__Data supplied__
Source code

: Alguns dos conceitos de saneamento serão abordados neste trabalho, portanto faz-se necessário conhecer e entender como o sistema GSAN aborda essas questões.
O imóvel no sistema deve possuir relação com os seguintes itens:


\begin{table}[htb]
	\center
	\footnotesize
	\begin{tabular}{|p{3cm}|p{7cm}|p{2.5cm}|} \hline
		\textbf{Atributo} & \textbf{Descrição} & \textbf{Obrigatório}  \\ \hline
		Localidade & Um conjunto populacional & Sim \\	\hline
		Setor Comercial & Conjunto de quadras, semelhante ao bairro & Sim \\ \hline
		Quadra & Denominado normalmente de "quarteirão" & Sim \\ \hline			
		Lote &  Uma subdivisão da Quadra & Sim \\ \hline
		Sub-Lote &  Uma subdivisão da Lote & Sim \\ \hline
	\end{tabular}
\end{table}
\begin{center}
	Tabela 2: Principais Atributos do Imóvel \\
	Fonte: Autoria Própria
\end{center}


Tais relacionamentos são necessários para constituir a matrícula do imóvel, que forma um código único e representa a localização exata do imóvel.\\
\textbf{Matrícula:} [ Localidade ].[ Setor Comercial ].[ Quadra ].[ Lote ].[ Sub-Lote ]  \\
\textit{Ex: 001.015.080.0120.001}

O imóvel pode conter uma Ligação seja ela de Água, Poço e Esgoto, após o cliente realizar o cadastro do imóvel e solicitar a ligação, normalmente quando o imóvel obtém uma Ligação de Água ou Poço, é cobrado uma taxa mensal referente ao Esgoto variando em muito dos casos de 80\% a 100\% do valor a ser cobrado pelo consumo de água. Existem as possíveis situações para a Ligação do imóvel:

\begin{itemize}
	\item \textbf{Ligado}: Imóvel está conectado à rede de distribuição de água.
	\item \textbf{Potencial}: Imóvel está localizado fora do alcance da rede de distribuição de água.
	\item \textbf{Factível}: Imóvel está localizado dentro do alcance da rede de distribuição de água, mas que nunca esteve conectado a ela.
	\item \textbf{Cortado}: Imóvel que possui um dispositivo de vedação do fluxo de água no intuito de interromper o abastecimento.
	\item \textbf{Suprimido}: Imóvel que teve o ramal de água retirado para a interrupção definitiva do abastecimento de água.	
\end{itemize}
...
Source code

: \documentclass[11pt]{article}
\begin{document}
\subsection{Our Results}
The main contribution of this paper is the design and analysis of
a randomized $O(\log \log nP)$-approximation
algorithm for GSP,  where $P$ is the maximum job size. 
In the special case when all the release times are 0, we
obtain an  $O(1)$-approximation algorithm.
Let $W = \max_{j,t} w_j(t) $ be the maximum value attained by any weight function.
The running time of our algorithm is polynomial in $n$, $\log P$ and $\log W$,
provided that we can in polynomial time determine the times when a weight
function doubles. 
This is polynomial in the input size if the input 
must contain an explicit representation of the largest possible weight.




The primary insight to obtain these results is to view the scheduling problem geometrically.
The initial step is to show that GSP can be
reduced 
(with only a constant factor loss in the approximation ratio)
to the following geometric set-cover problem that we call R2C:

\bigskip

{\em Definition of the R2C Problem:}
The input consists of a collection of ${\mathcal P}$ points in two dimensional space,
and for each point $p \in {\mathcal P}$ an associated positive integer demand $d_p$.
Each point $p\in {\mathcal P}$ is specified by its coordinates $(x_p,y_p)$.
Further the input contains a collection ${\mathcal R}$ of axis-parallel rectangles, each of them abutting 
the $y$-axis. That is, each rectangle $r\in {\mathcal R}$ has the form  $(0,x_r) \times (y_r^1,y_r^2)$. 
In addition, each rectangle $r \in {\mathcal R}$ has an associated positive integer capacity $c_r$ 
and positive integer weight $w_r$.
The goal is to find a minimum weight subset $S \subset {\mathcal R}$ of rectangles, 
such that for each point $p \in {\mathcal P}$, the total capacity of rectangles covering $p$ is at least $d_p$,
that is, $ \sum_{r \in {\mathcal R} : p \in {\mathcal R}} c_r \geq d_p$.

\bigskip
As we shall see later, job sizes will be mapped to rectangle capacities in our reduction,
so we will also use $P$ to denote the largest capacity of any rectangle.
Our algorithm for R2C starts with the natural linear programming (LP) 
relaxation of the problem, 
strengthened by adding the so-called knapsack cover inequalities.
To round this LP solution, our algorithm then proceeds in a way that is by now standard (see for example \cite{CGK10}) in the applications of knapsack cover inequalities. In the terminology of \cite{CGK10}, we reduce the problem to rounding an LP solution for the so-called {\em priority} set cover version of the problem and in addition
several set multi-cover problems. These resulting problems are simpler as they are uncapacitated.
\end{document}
---
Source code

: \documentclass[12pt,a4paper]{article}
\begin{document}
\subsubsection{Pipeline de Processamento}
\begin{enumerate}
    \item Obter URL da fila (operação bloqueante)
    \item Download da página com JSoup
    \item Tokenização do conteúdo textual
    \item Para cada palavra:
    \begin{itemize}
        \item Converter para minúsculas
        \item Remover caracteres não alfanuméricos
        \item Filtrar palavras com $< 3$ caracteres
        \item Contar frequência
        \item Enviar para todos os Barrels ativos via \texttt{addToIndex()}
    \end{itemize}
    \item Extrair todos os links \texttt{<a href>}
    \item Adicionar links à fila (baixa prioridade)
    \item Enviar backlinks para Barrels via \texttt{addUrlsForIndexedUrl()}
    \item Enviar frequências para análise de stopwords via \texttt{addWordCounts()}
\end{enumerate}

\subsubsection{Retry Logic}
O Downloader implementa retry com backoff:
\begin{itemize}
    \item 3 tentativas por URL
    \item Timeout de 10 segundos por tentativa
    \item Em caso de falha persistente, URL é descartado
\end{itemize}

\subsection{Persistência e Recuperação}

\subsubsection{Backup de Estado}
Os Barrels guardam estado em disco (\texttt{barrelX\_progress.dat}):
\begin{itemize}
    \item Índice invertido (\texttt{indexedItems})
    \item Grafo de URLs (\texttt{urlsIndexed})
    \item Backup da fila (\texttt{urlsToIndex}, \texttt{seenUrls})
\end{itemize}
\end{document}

__Exercise brief__
Where does the string "knapsack" appear in the records? Copy every line that holds it.

__Solution__
strengthened by adding the so-called knapsack cover inequalities.
To round this LP solution, our algorithm then proceeds in a way that is by now standard (see for example \cite{CGK10}) in the applications of knapsack cover inequalities. In the terminology of \cite{CGK10}, we reduce the problem to rounding an LP solution for the so-called {\em priority} set cover version of the problem and in addition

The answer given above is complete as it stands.